One stand-out lot so far has to be the cardboard cut-out expected to sell for about $60,000 in the Heritage Auctions sale on June 17-18 in Beverly Hills, California. The black and white image shows one of the 61 people on the instantly recognisable pop art-style Sgt Pepper’s… album cover.

Actor Tony Curtis is the person depicted, and the 14 x 17in (35.5 x 43cm) cardboard head and shoulders portrait (circa late 1950s pose) is mounted on fibreboard. It is signed on the verso by Curtis (September 2007) in black felt tip: The Beatles chose/ ME For/ Sgt Pepper/ Tony Curtis.

Looking at Michael Cooper’s album cover photograph, Curtis can be seen in the second row down from the top, between singer Dion DiMucci on the left and artist Wallace Berman on the right. He is just below WC Fields and above Oscar Wilde.

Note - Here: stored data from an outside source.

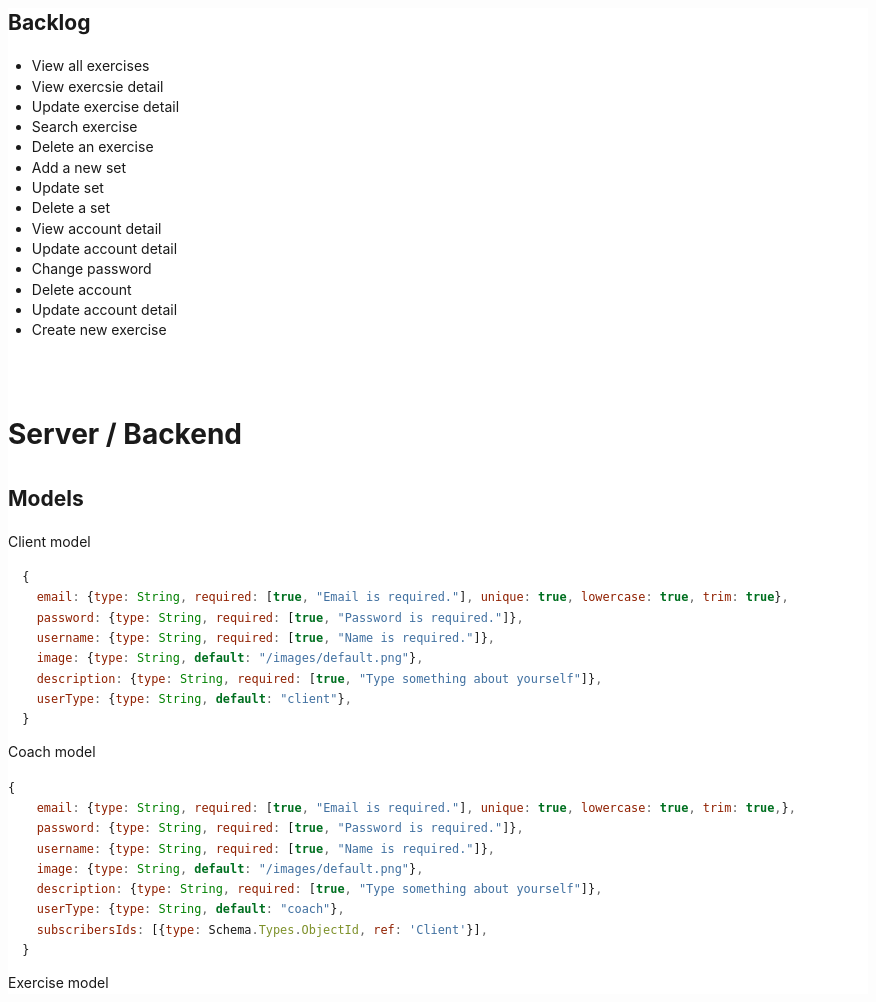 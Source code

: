 ## Backlog

- View all exercises
- View exercsie detail
- Update exercise detail
- Search exercise
- Delete an exercise
- Add a new set
- Update set
- Delete a set
- View account detail
- Update account detail
- Change password
- Delete account
- Update account detail
- Create new exercise

<br>

# Server / Backend


## Models

Client model

```javascript
  {
    email: {type: String, required: [true, "Email is required."], unique: true, lowercase: true, trim: true},
    password: {type: String, required: [true, "Password is required."]},
    username: {type: String, required: [true, "Name is required."]},
    image: {type: String, default: "/images/default.png"},
    description: {type: String, required: [true, "Type something about yourself"]},
    userType: {type: String, default: "client"},
  }
```

Coach model

```javascript
{
    email: {type: String, required: [true, "Email is required."], unique: true, lowercase: true, trim: true,},
    password: {type: String, required: [true, "Password is required."]},
    username: {type: String, required: [true, "Name is required."]},
    image: {type: String, default: "/images/default.png"},
    description: {type: String, required: [true, "Type something about yourself"]},
    userType: {type: String, default: "coach"},
    subscribersIds: [{type: Schema.Types.ObjectId, ref: 'Client'}],
  }
```
Exercise model
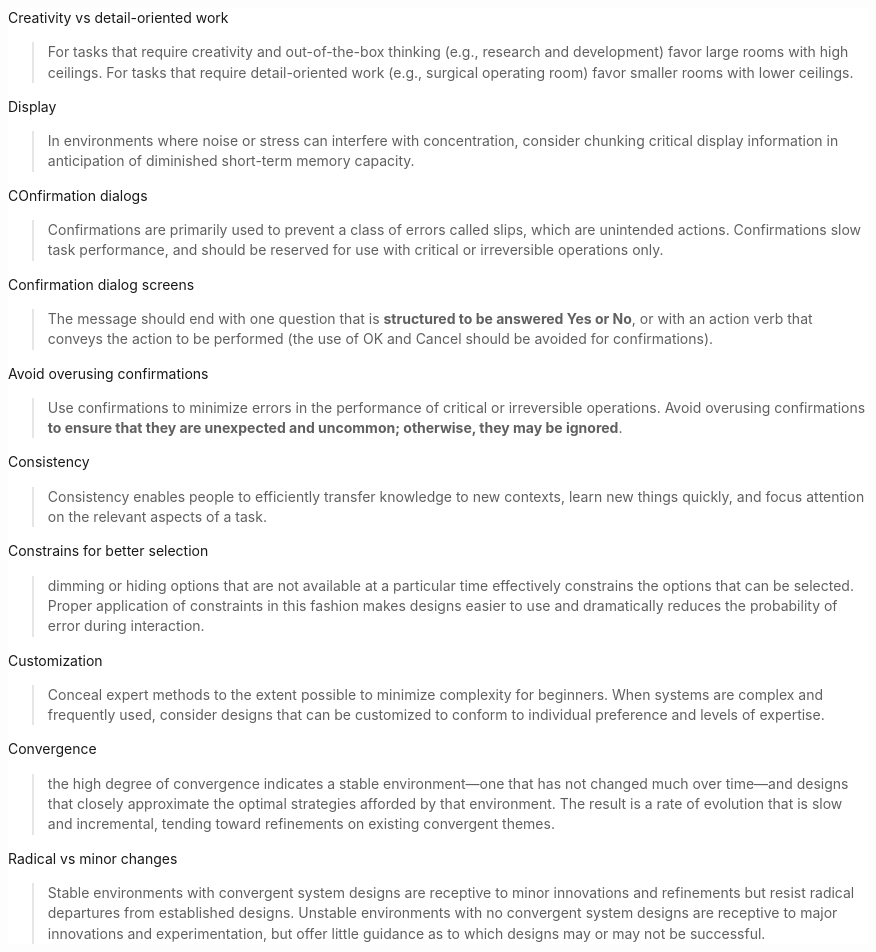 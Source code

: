 Creativity vs detail-oriented work

> For tasks that require creativity and out-of-the-box thinking (e.g., research and development) favor large rooms with high ceilings. For tasks that require detail-oriented work (e.g., surgical operating room) favor smaller rooms with lower ceilings.

Display

> In environments where noise or stress can interfere with concentration, consider chunking critical display information in anticipation of diminished short-term memory capacity.

COnfirmation dialogs

> Confirmations are primarily used to prevent a class of errors called slips, which are unintended actions. Confirmations slow task performance, and should be reserved for use with critical or irreversible operations only.

Confirmation dialog screens

> The message should end with one question that is **structured to be answered Yes or No**, or with an action verb that conveys the action to be performed (the use of OK and Cancel should be avoided for confirmations).

Avoid overusing confirmations

> Use confirmations to minimize errors in the performance of critical or irreversible operations. Avoid overusing confirmations **to ensure that they are unexpected and uncommon; otherwise, they may be ignored**.

Consistency

> Consistency enables people to efficiently transfer knowledge to new contexts, learn new things quickly, and focus attention on the relevant aspects of a task.

Constrains for better selection

> dimming or hiding options that are not available at a particular time effectively constrains the options that can be selected. Proper application of constraints in this fashion makes designs easier to use and dramatically reduces the probability of error during interaction.

Customization

> Conceal expert methods to the extent possible to minimize complexity for beginners. When systems are complex and frequently used, consider designs that can be customized to conform to individual preference and levels of expertise.

Convergence

> the high degree of convergence indicates a stable environment—one that has not changed much over time—and designs that closely approximate the optimal strategies afforded by that environment. The result is a rate of evolution that is slow and incremental, tending toward refinements on existing convergent themes.

Radical vs minor changes

> Stable environments with convergent system designs are receptive to minor innovations and refinements but resist radical departures from established designs. Unstable environments with no convergent system designs are receptive to major innovations and experimentation, but offer little guidance as to which designs may or may not be successful.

In 1967, an album cover usually consisted of a posed photo or piece of artwork on the front for which the record company usually budgeted under £100. This sleeve artwork ended up costing nearly £3000, but after all, it was the Beatles and they got what they wanted.

How it came about

Quotes from The Beatles Anthology (2000) explain the origin of the cover. Paul McCartney said: “This album was a big production, and we wanted the album sleeve to be really interesting. Everyone agreed.

“We liked the idea of reaching out to the record-buyer, because of our memories of spending our own hard-earned cash and really loving anyone who gave us value for money. So, for the cover, we wouldn't just have our Beatle jackets on... To help us get into the character of Sgt Pepper's band, we started to think about who our heroes might be. Well then, who would this band like on the cover? Who would my character admire? We wrote a list.

“They could be as diverse as we wanted - Marlon Brando, James Dean. Albert Einstein - or whoever. So we started choosing - Groucho Marx and so on. It got to be anyone we liked.”

Paul McCartney added: "We got artistic people involved. I was very good friends with Robert Fraser, the London art dealer, a guy with one of the greatest visual eyes that I've ever met. I look the whole album-cover idea to him.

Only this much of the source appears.